*** Opening GIVEN RECORDS ***

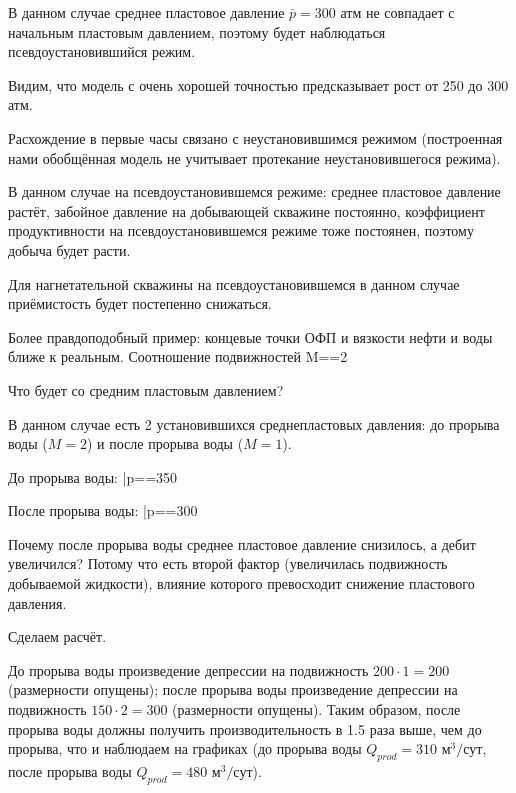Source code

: \documentclass[main.tex]{subfiles}
\begin{document}

В данном случае среднее пластовое давление $\bar{p}=300\text{ атм}$ не совпадает с начальным пластовым давлением, поэтому будет наблюдаться псевдоустановившийся режим.

Видим, что модель с очень хорошей точностью предсказывает рост от 250 до 300 атм.


Расхождение в первые часы связано с неустановившимся режимом (построенная нами обобщённая модель не учитывает протекание неустановившегося режима).

В данном случае на псевдоустановившемся режиме: среднее пластовое давление растёт, забойное давление на добывающей скважине постоянно, коэффициент продуктивности на псевдоустановившемся режиме тоже постоянен, поэтому добыча будет расти.


Для нагнетательной скважины на псевдоустановившемся в данном случае приёмистость будет постепенно снижаться.


Более правдоподобный пример: концевые точки ОФП и вязкости нефти и воды ближе к реальным. Соотношение подвижностей
\beq
M==2
\eeq

Что будет со средним пластовым давлением?

В данном случае есть 2 установившихся среднепластовых давления: до прорыва воды ($M=2$) и после прорыва воды ($M=1$).

До прорыва воды:
\beq
\bar{p}==350
\eeq

После прорыва воды:
\beq
\bar{p}==300
\eeq

Почему после прорыва воды среднее пластовое давление снизилось, а дебит увеличился? Потому что есть второй фактор (увеличилась подвижность добываемой жидкости), влияние которого превосходит снижение пластового давления.

Сделаем расчёт.

До прорыва воды произведение депрессии на подвижность $200\cdot1=200$ (размерности опущены); после прорыва воды произведение депрессии на подвижность $150\cdot2=300$ (размерности опущены). Таким образом, после прорыва воды должны получить производительность в 1.5 раза выше, чем до прорыва, что и наблюдаем на графиках (до прорыва воды $Q_{prod}=310\text{ м}^3\text{/сут}$, после прорыва воды $Q_{prod}=480\text{ м}^3\text{/сут}$).
\end{document}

*** Closing GIVEN RECORDS ***

## DIRECTIONS:
Give back the material above exactly as written, but omit the images.

## EXERCISE OUTPUT:
Source code

: \documentclass[main.tex]{subfiles}
\begin{document}

В данном случае среднее пластовое давление $\bar{p}=300\text{ атм}$ не совпадает с начальным пластовым давлением, поэтому будет наблюдаться псевдоустановившийся режим.

Видим, что модель с очень хорошей точностью предсказывает рост от 250 до 300 атм.


Расхождение в первые часы связано с неустановившимся режимом (построенная нами обобщённая модель не учитывает протекание неустановившегося режима).

В данном случае на псевдоустановившемся режиме: среднее пластовое давление растёт, забойное давление на добывающей скважине постоянно, коэффициент продуктивности на псевдоустановившемся режиме тоже постоянен, поэтому добыча будет расти.


Для нагнетательной скважины на псевдоустановившемся в данном случае приёмистость будет постепенно снижаться.


Более правдоподобный пример: концевые точки ОФП и вязкости нефти и воды ближе к реальным. Соотношение подвижностей
\beq
M==2
\eeq

Что будет со средним пластовым давлением?

В данном случае есть 2 установившихся среднепластовых давления: до прорыва воды ($M=2$) и после прорыва воды ($M=1$).

До прорыва воды:
\beq
\bar{p}==350
\eeq

После прорыва воды:
\beq
\bar{p}==300
\eeq

Почему после прорыва воды среднее пластовое давление снизилось, а дебит увеличился? Потому что есть второй фактор (увеличилась подвижность добываемой жидкости), влияние которого превосходит снижение пластового давления.

Сделаем расчёт.

До прорыва воды произведение депрессии на подвижность $200\cdot1=200$ (размерности опущены); после прорыва воды произведение депрессии на подвижность $150\cdot2=300$ (размерности опущены). Таким образом, после прорыва воды должны получить производительность в 1.5 раза выше, чем до прорыва, что и наблюдаем на графиках (до прорыва воды $Q_{prod}=310\text{ м}^3\text{/сут}$, после прорыва воды $Q_{prod}=480\text{ м}^3\text{/сут}$).
\end{document}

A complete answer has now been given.